DATA SECTION:

────────────────────────────────────────

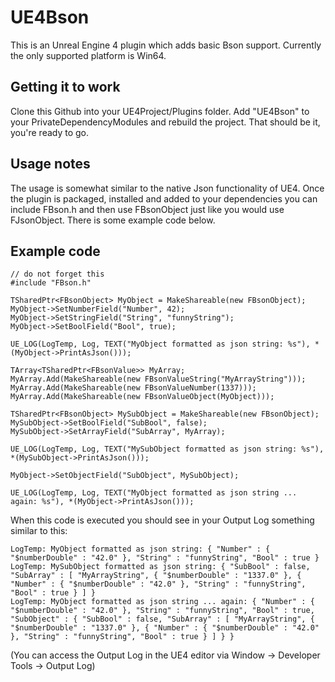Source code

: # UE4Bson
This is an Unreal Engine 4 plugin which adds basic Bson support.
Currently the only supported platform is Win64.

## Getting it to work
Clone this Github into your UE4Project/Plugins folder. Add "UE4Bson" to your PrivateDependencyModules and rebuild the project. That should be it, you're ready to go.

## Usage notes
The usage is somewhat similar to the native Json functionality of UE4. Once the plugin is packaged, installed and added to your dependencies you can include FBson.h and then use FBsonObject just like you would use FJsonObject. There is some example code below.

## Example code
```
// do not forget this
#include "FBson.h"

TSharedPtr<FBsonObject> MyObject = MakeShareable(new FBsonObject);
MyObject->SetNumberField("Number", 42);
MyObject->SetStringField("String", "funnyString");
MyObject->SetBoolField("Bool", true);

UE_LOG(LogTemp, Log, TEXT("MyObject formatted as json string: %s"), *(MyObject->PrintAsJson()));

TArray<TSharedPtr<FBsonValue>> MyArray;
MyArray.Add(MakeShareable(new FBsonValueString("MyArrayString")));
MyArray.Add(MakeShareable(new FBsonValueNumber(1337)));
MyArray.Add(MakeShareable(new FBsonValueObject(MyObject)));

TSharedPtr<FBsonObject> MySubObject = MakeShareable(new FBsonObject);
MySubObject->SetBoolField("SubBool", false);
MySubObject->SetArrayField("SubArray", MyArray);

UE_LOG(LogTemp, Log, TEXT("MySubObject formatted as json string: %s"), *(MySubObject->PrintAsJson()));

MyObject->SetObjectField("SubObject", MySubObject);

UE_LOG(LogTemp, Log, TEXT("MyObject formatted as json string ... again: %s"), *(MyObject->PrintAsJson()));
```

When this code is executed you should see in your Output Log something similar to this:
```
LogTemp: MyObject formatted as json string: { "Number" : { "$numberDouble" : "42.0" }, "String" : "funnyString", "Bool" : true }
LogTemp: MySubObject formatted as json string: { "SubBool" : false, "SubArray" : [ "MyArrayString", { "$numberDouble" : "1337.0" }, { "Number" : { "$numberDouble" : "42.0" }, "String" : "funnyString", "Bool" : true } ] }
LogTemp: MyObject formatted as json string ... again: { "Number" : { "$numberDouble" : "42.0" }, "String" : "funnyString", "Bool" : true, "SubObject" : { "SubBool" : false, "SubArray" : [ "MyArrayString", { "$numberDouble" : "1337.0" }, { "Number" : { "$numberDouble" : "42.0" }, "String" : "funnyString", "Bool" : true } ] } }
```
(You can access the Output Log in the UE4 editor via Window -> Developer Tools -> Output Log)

────────────────────────────────────────

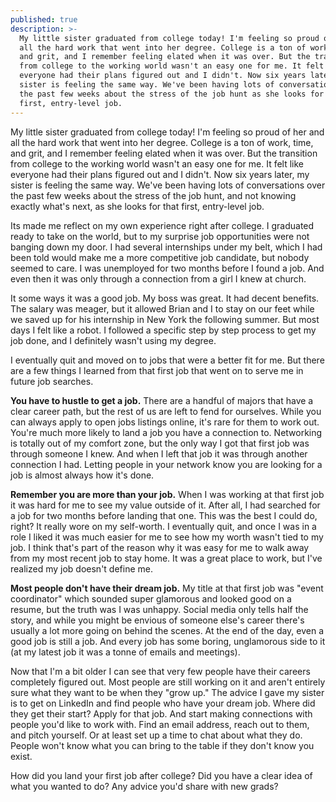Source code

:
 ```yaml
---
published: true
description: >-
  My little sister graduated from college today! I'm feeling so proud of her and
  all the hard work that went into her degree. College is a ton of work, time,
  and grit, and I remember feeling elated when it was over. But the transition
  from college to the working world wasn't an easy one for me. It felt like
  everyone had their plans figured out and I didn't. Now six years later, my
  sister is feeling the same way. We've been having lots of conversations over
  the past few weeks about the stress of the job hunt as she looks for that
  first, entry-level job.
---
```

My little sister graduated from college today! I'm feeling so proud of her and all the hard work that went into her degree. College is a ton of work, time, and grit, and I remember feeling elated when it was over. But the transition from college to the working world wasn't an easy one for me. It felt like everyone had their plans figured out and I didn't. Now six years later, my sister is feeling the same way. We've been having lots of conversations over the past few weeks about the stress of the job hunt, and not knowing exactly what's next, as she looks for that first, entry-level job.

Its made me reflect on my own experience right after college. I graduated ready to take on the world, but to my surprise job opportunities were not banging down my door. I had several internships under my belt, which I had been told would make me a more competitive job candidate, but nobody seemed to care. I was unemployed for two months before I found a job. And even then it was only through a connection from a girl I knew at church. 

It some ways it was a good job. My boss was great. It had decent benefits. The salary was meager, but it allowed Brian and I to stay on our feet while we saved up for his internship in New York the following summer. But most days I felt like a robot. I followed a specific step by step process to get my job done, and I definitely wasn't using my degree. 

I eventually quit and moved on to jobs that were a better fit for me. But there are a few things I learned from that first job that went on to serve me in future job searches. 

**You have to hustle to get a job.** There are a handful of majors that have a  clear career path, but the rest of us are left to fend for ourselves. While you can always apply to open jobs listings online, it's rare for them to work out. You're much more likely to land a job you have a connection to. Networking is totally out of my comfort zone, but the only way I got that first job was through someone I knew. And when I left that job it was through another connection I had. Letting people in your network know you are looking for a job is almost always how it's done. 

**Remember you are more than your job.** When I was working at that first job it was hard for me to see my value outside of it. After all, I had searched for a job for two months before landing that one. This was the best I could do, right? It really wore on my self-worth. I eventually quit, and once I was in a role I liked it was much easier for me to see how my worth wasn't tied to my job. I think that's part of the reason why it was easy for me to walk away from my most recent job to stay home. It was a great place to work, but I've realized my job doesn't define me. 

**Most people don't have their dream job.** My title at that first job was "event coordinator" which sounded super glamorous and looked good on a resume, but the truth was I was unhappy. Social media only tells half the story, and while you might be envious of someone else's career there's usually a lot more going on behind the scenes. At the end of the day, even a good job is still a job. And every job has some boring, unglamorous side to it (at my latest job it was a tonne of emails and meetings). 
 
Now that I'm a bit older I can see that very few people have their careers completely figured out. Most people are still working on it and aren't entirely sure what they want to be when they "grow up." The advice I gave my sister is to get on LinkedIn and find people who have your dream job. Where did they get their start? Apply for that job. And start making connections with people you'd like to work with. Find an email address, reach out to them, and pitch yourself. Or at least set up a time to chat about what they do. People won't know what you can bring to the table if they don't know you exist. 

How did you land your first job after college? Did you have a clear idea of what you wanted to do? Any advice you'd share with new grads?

────────────────────────────────────────

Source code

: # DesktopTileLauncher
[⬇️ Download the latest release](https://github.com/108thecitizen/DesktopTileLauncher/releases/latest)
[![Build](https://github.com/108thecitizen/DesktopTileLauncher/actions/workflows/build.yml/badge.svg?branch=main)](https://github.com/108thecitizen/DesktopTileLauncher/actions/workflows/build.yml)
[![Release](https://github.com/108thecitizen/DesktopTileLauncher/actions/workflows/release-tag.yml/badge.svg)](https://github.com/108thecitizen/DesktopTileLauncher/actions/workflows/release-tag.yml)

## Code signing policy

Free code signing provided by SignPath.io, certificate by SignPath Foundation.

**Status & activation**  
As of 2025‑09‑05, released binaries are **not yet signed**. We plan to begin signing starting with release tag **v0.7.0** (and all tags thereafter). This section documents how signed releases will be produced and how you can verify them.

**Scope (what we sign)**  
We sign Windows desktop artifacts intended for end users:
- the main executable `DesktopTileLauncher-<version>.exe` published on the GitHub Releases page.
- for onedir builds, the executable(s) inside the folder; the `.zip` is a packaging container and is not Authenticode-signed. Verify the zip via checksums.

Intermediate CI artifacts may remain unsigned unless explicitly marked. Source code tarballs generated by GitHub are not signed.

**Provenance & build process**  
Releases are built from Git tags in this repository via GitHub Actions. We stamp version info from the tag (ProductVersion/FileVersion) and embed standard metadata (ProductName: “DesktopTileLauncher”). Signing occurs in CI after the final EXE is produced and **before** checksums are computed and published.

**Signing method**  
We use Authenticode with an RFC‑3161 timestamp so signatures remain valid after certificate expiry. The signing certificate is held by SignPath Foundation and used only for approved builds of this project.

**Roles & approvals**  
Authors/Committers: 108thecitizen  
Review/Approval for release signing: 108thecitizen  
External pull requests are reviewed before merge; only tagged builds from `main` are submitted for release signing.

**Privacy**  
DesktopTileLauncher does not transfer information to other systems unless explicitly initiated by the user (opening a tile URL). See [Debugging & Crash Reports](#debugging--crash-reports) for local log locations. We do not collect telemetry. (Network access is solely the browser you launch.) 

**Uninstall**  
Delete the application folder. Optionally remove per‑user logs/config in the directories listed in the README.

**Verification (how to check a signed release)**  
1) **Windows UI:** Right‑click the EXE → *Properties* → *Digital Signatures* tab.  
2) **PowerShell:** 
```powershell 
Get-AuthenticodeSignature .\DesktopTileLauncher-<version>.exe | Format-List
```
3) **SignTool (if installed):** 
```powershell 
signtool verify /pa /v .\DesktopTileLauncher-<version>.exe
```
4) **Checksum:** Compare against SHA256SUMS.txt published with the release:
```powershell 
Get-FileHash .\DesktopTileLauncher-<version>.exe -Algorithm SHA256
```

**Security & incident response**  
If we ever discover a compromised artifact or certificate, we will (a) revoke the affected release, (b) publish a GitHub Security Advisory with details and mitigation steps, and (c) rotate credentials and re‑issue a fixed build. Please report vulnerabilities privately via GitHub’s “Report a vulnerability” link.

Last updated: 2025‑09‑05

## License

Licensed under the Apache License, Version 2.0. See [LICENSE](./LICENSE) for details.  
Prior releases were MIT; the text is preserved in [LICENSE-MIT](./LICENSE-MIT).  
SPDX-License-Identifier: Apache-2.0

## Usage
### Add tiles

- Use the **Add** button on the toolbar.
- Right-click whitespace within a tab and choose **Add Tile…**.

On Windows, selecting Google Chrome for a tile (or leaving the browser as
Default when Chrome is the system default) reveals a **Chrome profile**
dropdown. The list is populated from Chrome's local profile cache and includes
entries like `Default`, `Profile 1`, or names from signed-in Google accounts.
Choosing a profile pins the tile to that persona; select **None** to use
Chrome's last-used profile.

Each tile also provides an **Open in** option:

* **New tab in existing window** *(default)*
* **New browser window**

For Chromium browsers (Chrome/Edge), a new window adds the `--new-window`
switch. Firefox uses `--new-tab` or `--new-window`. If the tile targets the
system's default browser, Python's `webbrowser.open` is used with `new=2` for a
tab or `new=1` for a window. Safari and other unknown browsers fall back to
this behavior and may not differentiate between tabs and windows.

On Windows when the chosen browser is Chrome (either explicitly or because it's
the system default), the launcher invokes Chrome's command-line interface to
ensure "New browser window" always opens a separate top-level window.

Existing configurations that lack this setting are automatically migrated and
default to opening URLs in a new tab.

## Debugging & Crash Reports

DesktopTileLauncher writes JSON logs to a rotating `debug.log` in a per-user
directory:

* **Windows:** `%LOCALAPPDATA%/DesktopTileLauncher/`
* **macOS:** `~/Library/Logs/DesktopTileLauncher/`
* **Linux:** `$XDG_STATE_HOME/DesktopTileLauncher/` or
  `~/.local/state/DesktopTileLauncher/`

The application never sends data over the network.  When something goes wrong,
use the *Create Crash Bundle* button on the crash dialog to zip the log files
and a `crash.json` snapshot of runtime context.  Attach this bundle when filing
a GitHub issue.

────────────────────────────────────────

TASK GOAL:
Leave out every line above except those from the line with "existing window** *(default)*" up to and including the line with "## Debugging & Crash Reports", and copy those exactly.

SOLUTION TO THIS TASK:
* **New tab in existing window** *(default)*
* **New browser window**

For Chromium browsers (Chrome/Edge), a new window adds the `--new-window`
switch. Firefox uses `--new-tab` or `--new-window`. If the tile targets the
system's default browser, Python's `webbrowser.open` is used with `new=2` for a
tab or `new=1` for a window. Safari and other unknown browsers fall back to
this behavior and may not differentiate between tabs and windows.

On Windows when the chosen browser is Chrome (either explicitly or because it's
the system default), the launcher invokes Chrome's command-line interface to
ensure "New browser window" always opens a separate top-level window.

Existing configurations that lack this setting are automatically migrated and
default to opening URLs in a new tab.

## Debugging & Crash Reports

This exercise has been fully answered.